• _EXERCISE REQUIREMENTS_
Search the data for the word "install" and copy each line that has it.

====

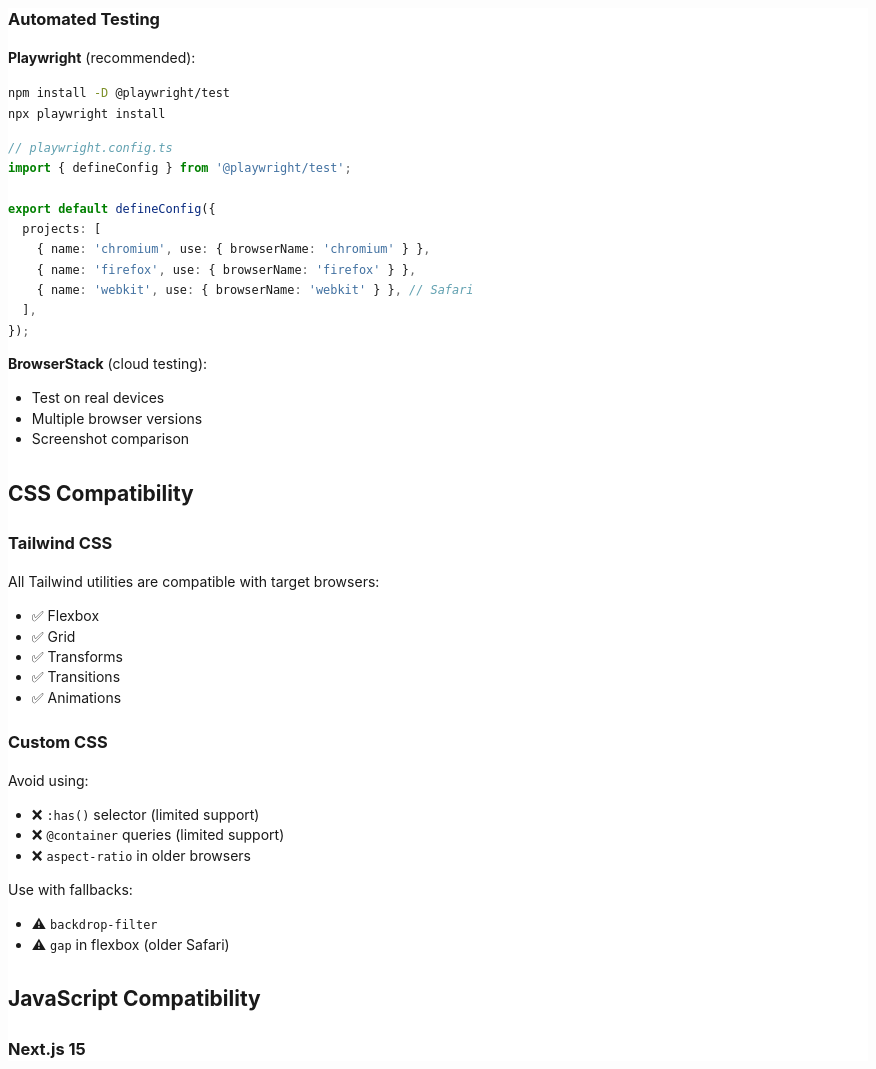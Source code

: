 ### Automated Testing

**Playwright** (recommended):
```bash
npm install -D @playwright/test
npx playwright install
```

```typescript
// playwright.config.ts
import { defineConfig } from '@playwright/test';

export default defineConfig({
  projects: [
    { name: 'chromium', use: { browserName: 'chromium' } },
    { name: 'firefox', use: { browserName: 'firefox' } },
    { name: 'webkit', use: { browserName: 'webkit' } }, // Safari
  ],
});
```

**BrowserStack** (cloud testing):
- Test on real devices
- Multiple browser versions
- Screenshot comparison

## CSS Compatibility

### Tailwind CSS

All Tailwind utilities are compatible with target browsers:
- ✅ Flexbox
- ✅ Grid
- ✅ Transforms
- ✅ Transitions
- ✅ Animations

### Custom CSS

Avoid using:
- ❌ `:has()` selector (limited support)
- ❌ `@container` queries (limited support)
- ❌ `aspect-ratio` in older browsers

Use with fallbacks:
- ⚠️ `backdrop-filter`
- ⚠️ `gap` in flexbox (older Safari)

## JavaScript Compatibility

### Next.js 15
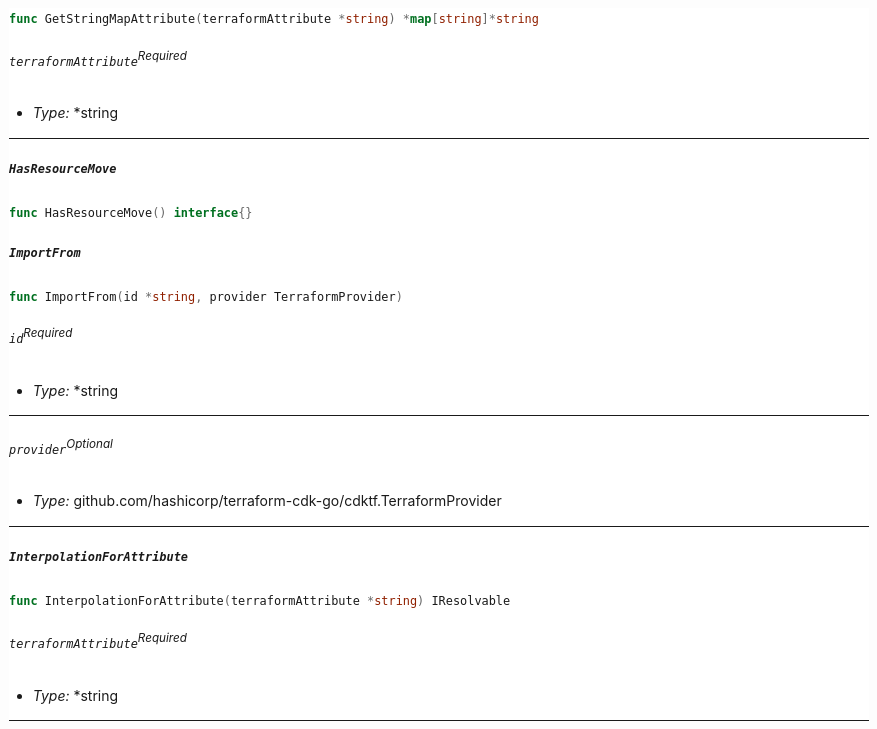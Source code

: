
 ```go
func GetStringMapAttribute(terraformAttribute *string) *map[string]*string
```

###### `terraformAttribute`<sup>Required</sup> <a name="terraformAttribute" id="@cdktf/provider-kubernetes.namespace.Namespace.getStringMapAttribute.parameter.terraformAttribute"></a>

- *Type:* *string

---

##### `HasResourceMove` <a name="HasResourceMove" id="@cdktf/provider-kubernetes.namespace.Namespace.hasResourceMove"></a>

```go
func HasResourceMove() interface{}
```

##### `ImportFrom` <a name="ImportFrom" id="@cdktf/provider-kubernetes.namespace.Namespace.importFrom"></a>

```go
func ImportFrom(id *string, provider TerraformProvider)
```

###### `id`<sup>Required</sup> <a name="id" id="@cdktf/provider-kubernetes.namespace.Namespace.importFrom.parameter.id"></a>

- *Type:* *string

---

###### `provider`<sup>Optional</sup> <a name="provider" id="@cdktf/provider-kubernetes.namespace.Namespace.importFrom.parameter.provider"></a>

- *Type:* github.com/hashicorp/terraform-cdk-go/cdktf.TerraformProvider

---

##### `InterpolationForAttribute` <a name="InterpolationForAttribute" id="@cdktf/provider-kubernetes.namespace.Namespace.interpolationForAttribute"></a>

```go
func InterpolationForAttribute(terraformAttribute *string) IResolvable
```

###### `terraformAttribute`<sup>Required</sup> <a name="terraformAttribute" id="@cdktf/provider-kubernetes.namespace.Namespace.interpolationForAttribute.parameter.terraformAttribute"></a>

- *Type:* *string

---
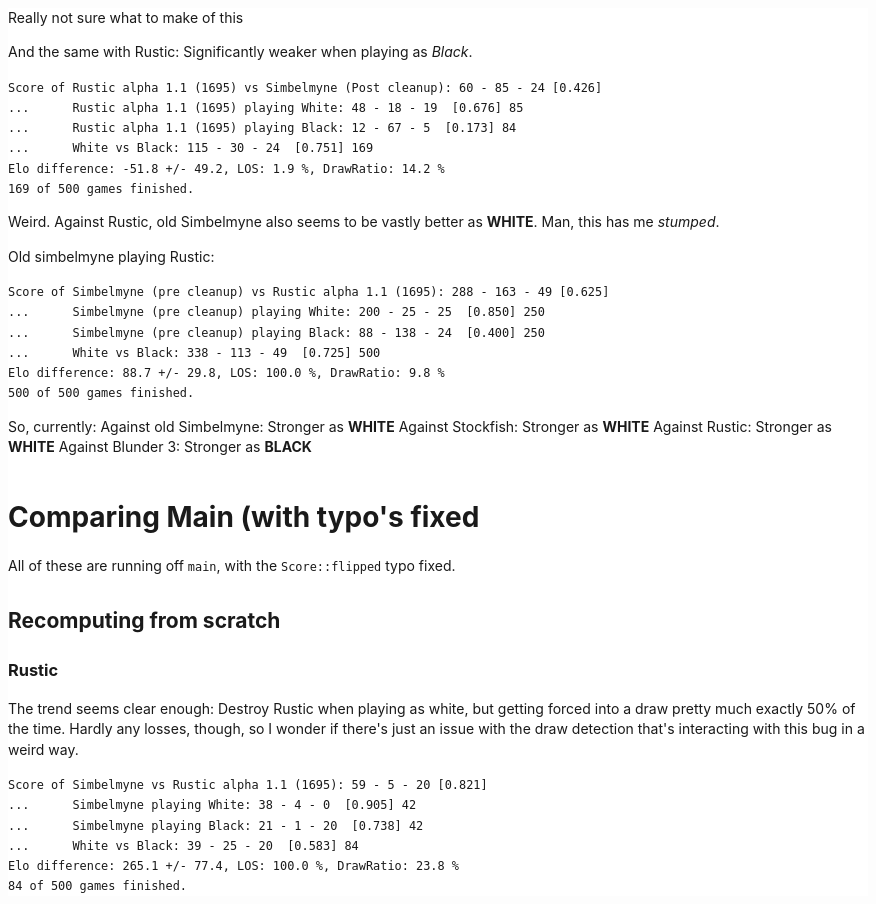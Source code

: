 Really not sure what to make of this

And the same with Rustic: Significantly weaker when playing as _Black_.
```
Score of Rustic alpha 1.1 (1695) vs Simbelmyne (Post cleanup): 60 - 85 - 24 [0.426]
...      Rustic alpha 1.1 (1695) playing White: 48 - 18 - 19  [0.676] 85
...      Rustic alpha 1.1 (1695) playing Black: 12 - 67 - 5  [0.173] 84
...      White vs Black: 115 - 30 - 24  [0.751] 169
Elo difference: -51.8 +/- 49.2, LOS: 1.9 %, DrawRatio: 14.2 %
169 of 500 games finished.
```

Weird. Against Rustic, old Simbelmyne also seems to be vastly better as **WHITE**. 
Man, this has me _stumped_.

Old simbelmyne playing Rustic:
```
Score of Simbelmyne (pre cleanup) vs Rustic alpha 1.1 (1695): 288 - 163 - 49 [0.625]
...      Simbelmyne (pre cleanup) playing White: 200 - 25 - 25  [0.850] 250
...      Simbelmyne (pre cleanup) playing Black: 88 - 138 - 24  [0.400] 250
...      White vs Black: 338 - 113 - 49  [0.725] 500
Elo difference: 88.7 +/- 29.8, LOS: 100.0 %, DrawRatio: 9.8 %
500 of 500 games finished.
```


So, currently:
Against old Simbelmyne: Stronger as **WHITE**
Against Stockfish:      Stronger as **WHITE**
Against Rustic:         Stronger as **WHITE**
Against Blunder 3:      Stronger as **BLACK**


# Comparing Main (with typo's fixed
All of these are running off `main`, with the `Score::flipped` typo fixed.

## Recomputing from scratch
### Rustic
The trend seems clear enough:
Destroy Rustic when playing as white, but getting forced into a draw pretty
much exactly 50% of the time. Hardly any losses, though, so I wonder if there's 
just an issue with the draw detection that's interacting with this bug in a 
weird way.

```
Score of Simbelmyne vs Rustic alpha 1.1 (1695): 59 - 5 - 20 [0.821]
...      Simbelmyne playing White: 38 - 4 - 0  [0.905] 42
...      Simbelmyne playing Black: 21 - 1 - 20  [0.738] 42
...      White vs Black: 39 - 25 - 20  [0.583] 84
Elo difference: 265.1 +/- 77.4, LOS: 100.0 %, DrawRatio: 23.8 %
84 of 500 games finished.
```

====

• _COMPLETED TASK_
npm install -D @playwright/test
npx playwright install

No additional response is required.